What the law says should happen to asylum seekers at the US border

Migrants from Central America are seeking asylum in the U.S.

But what happens once they do – and how does the law require they be treated?

When an immigrant comes to a U.S. port of entry to request asylum, that person must declare to the customs officer a "credible fear of persecution" in his or her country of origin.

Anyone who declares they are seeking asylum at a U.S. port of entry is then moved to undergo a secondary interview, during which another customs official must confirm the credible fear claim.

Adjudicators, who are often judges, decide if the person is allowed to stay in the United States under refugee status.

Asylum-seekers may face a variety of legal steps and different judges. The decisions made by different judges or by the same judge with regard to different people from the same countries can vary widely, according to one recent study by Temple University and Georgetown law schools, published in the Stanford Law Review.

"The chance of winning asylum was strongly affected by whether or not the applicant had legal representation, by the gender of the immigration judge, and by the immigration judge's work experience prior to appointment," the authors said.

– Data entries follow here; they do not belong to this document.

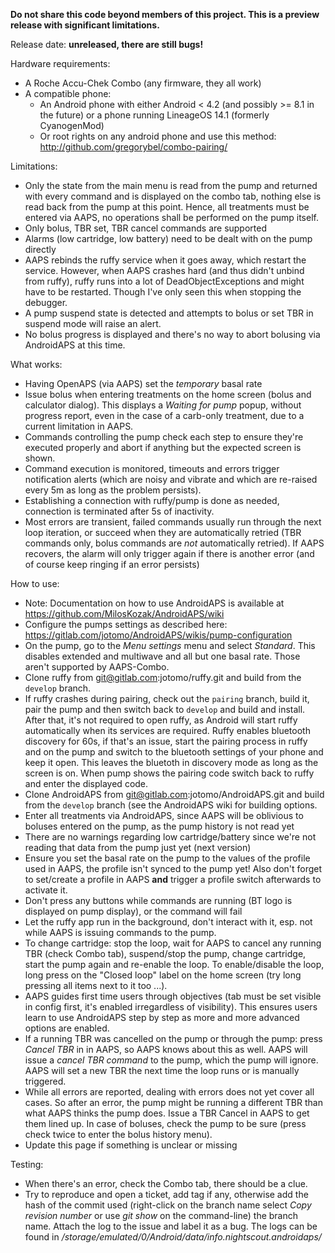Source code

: **Do not share this code beyond members of this project. This is a preview release with significant limitations.**

Release date: **unreleased, there are still bugs!**

Hardware requirements:
- A Roche Accu-Chek Combo (any firmware, they all work)
- A compatible phone:
    - An Android phone with either Android < 4.2 (and possibly >= 8.1 in the future) or a phone running LineageOS 14.1 (formerly CyanogenMod)
    - Or root rights on any android phone and use this method: http://github.com/gregorybel/combo-pairing/

Limitations:
- Only the state from the main menu is read from the pump and returned with every command and is displayed on the combo tab, nothing else is read back from the pump at this point. Hence, all treatments must be entered via AAPS, no operations shall be performed on the pump itself.
- Only bolus, TBR set, TBR cancel commands are supported
- Alarms (low cartridge, low battery) need to be dealt with on the pump directly
- AAPS rebinds the ruffy service when it goes away, which restart the service. However, when AAPS crashes hard (and thus didn't unbind from ruffy), ruffy runs into a lot of DeadObjectExceptions and might have to be restarted. Though I've only seen this when stopping the debugger.
- A pump suspend state is detected and attempts to bolus or set TBR in suspend mode will raise an alert.
- No bolus progress is displayed and there's no way to abort bolusing via AndroidAPS at this time.

What works:
- Having OpenAPS (via AAPS) set the _temporary_ basal rate
- Issue bolus when entering treatments on the home screen (bolus and calculator dialog). This displays a _Waiting for pump_ popup, without progress  report, even in the case of a carb-only treatment, due to a current limitation in AAPS.
- Commands controlling the pump check each step to ensure they're executed properly and abort if anything but the expected screen is shown.
- Command execution is monitored, timeouts and errors trigger notification alerts (which are noisy and vibrate and which are re-raised every 5m as long as the problem persists).
- Establishing a connection with ruffy/pump is done as needed, connection is terminated after 5s of inactivity.
- Most errors are transient, failed commands usually run through the next loop iteration, or succeed when they are automatically retried (TBR commands only, bolus commands are _not_ automatically retried). If AAPS recovers, the alarm will only trigger again if there is another error (and of course keep ringing if an error persists)

How to use:
- Note: Documentation on how to use AndroidAPS is available at https://github.com/MilosKozak/AndroidAPS/wiki
- Configure the pumps settings as described here: https://gitlab.com/jotomo/AndroidAPS/wikis/pump-configuration
- On the pump, go to the _Menu settings_ menu and select _Standard_. This disables extended and multiwave and all but one basal rate. Those aren't supported by AAPS-Combo.
- Clone ruffy from git@gitlab.com:jotomo/ruffy.git and build from the `develop` branch.
- If ruffy crashes during pairing, check out the `pairing` branch, build it, pair the pump and then switch back to `develop` and build and install.
  After that, it's not required to open ruffy, as Android will start ruffy automatically when its services are required.
  Ruffy enables bluetooth discovery for 60s, if that's an issue, start the pairing process in ruffy and on the pump and switch to the bluetooth settings of your phone
  and keep it open. This leaves the bluetoth in discovery mode as long as the screen is on. When pump shows the pairing code switch back
  to ruffy and enter the displayed code.
- Clone AndroidAPS from git@gitlab.com:jotomo/AndroidAPS.git and build from the `develop` branch (see the AndroidAPS wiki for building options.
- Enter all treatments via AndroidAPS, since AAPS will be oblivious to boluses entered on the pump, as the pump history is not read yet
- There are no warnings regarding low cartridge/battery since we're not reading that data from the pump just yet (next version)
- Ensure you set the basal rate on the pump to the values of the profile used in AAPS, the profile isn't synced to the pump yet! Also don't forget to set/create a profile in AAPS **and** trigger a profile switch afterwards to activate it.
- Don't press any buttons while commands are running (BT logo is displayed on pump display), or the command will fail
- Let the ruffy app run in the background, don't interact with it, esp. not while AAPS is issuing commands to the pump.
- To change cartridge: stop the loop, wait for AAPS to cancel any running TBR (check Combo tab), suspend/stop the pump, change cartridge, start the pump again and re-enable the loop. To enable/disable the loop, long press on the "Closed loop" label on the home screen (try long pressing all items next to it too ...).
- AAPS guides first time users through objectives (tab must be set visible in config first, it's enabled irregardless of visibility). This ensures users learn to use AndroidAPS step by step as more and more advanced options are enabled.
- If a running TBR was cancelled on the pump or through the pump: press _Cancel TBR_ in in AAPS, so AAPS knows about this as well. AAPS will issue a _cancel TBR command_ to the pump, which the pump will ignore. AAPS will set a new TBR the next time the loop runs or is manually triggered.
- While all errors are reported, dealing with errors does not yet cover all cases. So after an error, the pump might be running a different TBR than what AAPS thinks the pump does.
  Issue a TBR Cancel in AAPS to get them lined up. In case of boluses, check the pump to be sure (press check twice to enter the bolus history menu).
- Update this page if something is unclear or missing

Testing:
- When there's an error, check the Combo tab, there should be a clue.
- Try to reproduce and open a ticket, add tag if any, otherwise add the hash of the commit used (right-click on the branch name select
 _Copy revision number_ or use _git show_ on the command-line) the branch name. Attach the log to the issue and label it as a bug.
  The logs can be found in _/storage/emulated/0/Android/data/info.nightscout.androidaps/_
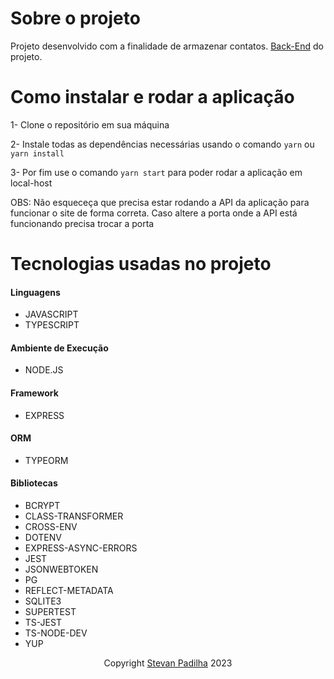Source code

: # Sobre o projeto
Projeto desenvolvido com a finalidade de armazenar contatos.
<a href="https://github.com/byetevinn/my-contacts-back-end">Back-End</a> do projeto.


# Como instalar e rodar a aplicação

1- Clone o repositório em sua máquina

2- Instale todas as dependências necessárias usando o comando `yarn` ou `yarn install`

3- Por fim use o comando `yarn start` para poder rodar a aplicação em local-host

OBS: Não esqueceça que precisa estar rodando a API da aplicação para funcionar o site de forma correta. Caso altere a porta onde a API está funcionando precisa trocar a porta 


# Tecnologias usadas no projeto

#### Linguagens

- JAVASCRIPT
- TYPESCRIPT

#### Ambiente de Execução

- NODE.JS

#### Framework

- EXPRESS

#### ORM

- TYPEORM

#### Bibliotecas

- BCRYPT
- CLASS-TRANSFORMER
- CROSS-ENV
- DOTENV
- EXPRESS-ASYNC-ERRORS
- JEST
- JSONWEBTOKEN
- PG
- REFLECT-METADATA
- SQLITE3
- SUPERTEST
- TS-JEST
- TS-NODE-DEV
- YUP

<p align ='center'> Copyright <a href="https://github.com/byetevinn">Stevan Padilha</a> 2023 </p>
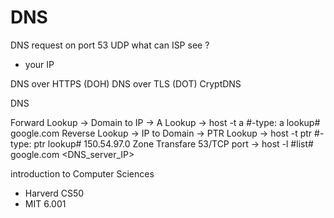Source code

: DNS
===

DNS request on port 53 UDP
what can ISP see ?
- your IP


DNS over HTTPS (DOH)
DNS over TLS (DOT)
CryptDNS


DNS

Forward Lookup -> Domain to IP -> A Lookup -> host -t a #-type: a lookup# google.com
Reverse Lookup -> IP to Domain -> PTR Lookup -> host -t ptr #-type: ptr lookup# 150.54.97.0
Zone Transfare  53/TCP port -> host -l #list# google.com <DNS_server_IP>




introduction to Computer Sciences
- Harverd CS50
- MIT 6.001


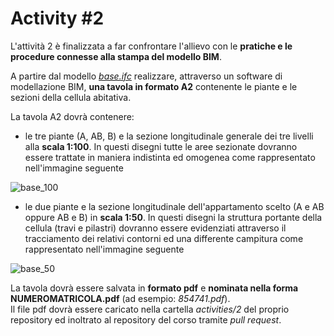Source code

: # Activity #2

L'attività 2 è finalizzata a far confrontare l'allievo con le **pratiche e
le procedure connesse alla stampa del modello BIM**.

A partire dal modello
[_base.ifc_](https://raw.githubusercontent.com/strumet/strumet.github.io/master/base.ifc)
realizzare, attraverso un software di modellazione BIM, **una tavola in
formato A2** contenente le piante e le sezioni della cellula abitativa.

La tavola A2 dovrà contenere:
- le tre piante (A, AB, B) e la sezione longitudinale generale dei tre livelli
alla **scala 1:100**. In questi disegni tutte le aree sezionate dovranno essere
trattate in maniera indistinta ed omogenea come rappresentato nell'immagine
seguente

![base_100](https://raw.githubusercontent.com/strumet/strumet.github.io/master/archive/base_100.png) 

- le due piante e la sezione longitudinale dell'appartamento scelto (A e
AB oppure AB e B) in **scala 1:50**. In questi disegni la struttura portante
della cellula (travi e pilastri) dovranno essere evidenziati attraverso
il tracciamento dei relativi contorni ed una differente campitura come
rappresentato nell'immagine seguente

![base_50](https://raw.githubusercontent.com/strumet/strumet.github.io/master/archive/base_50.png) 

La tavola dovrà essere salvata in **formato pdf** e **nominata nella forma
NUMEROMATRICOLA.pdf** (ad esempio: *854741.pdf*).   
Il file pdf dovrà essere caricato nella cartella _activities/2_ del proprio
repository ed inoltrato al repository del corso tramite _pull request_.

In that same study, the authors found a correlation between being accepted for asylum and the individual's education, gender, prior work experience, country of origin – and the time at which the adjudication happened. The authors called this "refugee roulette" because of the unpredictable nature of the process.

Congress passed the Refugee Act of 1980, which clearly defines refugees under the aforementioned United Nations Convention. The refugee program is run by the Office of Refugee Resettlement, through the Department of State. Each year, the director sends a report to Congress, which is used to determine how much funding will be allocated to the program the next year.

A downward trend in asylum acceptance rates was shown between fiscal years 2011 and 2016, according to Syracuse University's TRAC Immigration study, and asylum seekers may be denied based on the number of applications versus acceptances from their home countries.

For example, the study said, asylum seekers from Mexico were denied about 90 percent of the time during the study period.

According to the nonprofit Migration Policy Institute, the number of refugees admitted in fiscal year 2016 was almost 85,000. The president proposed cutting that number to allow a maximum of 50,000 refugees to enter the U.S. in fiscal year 2017.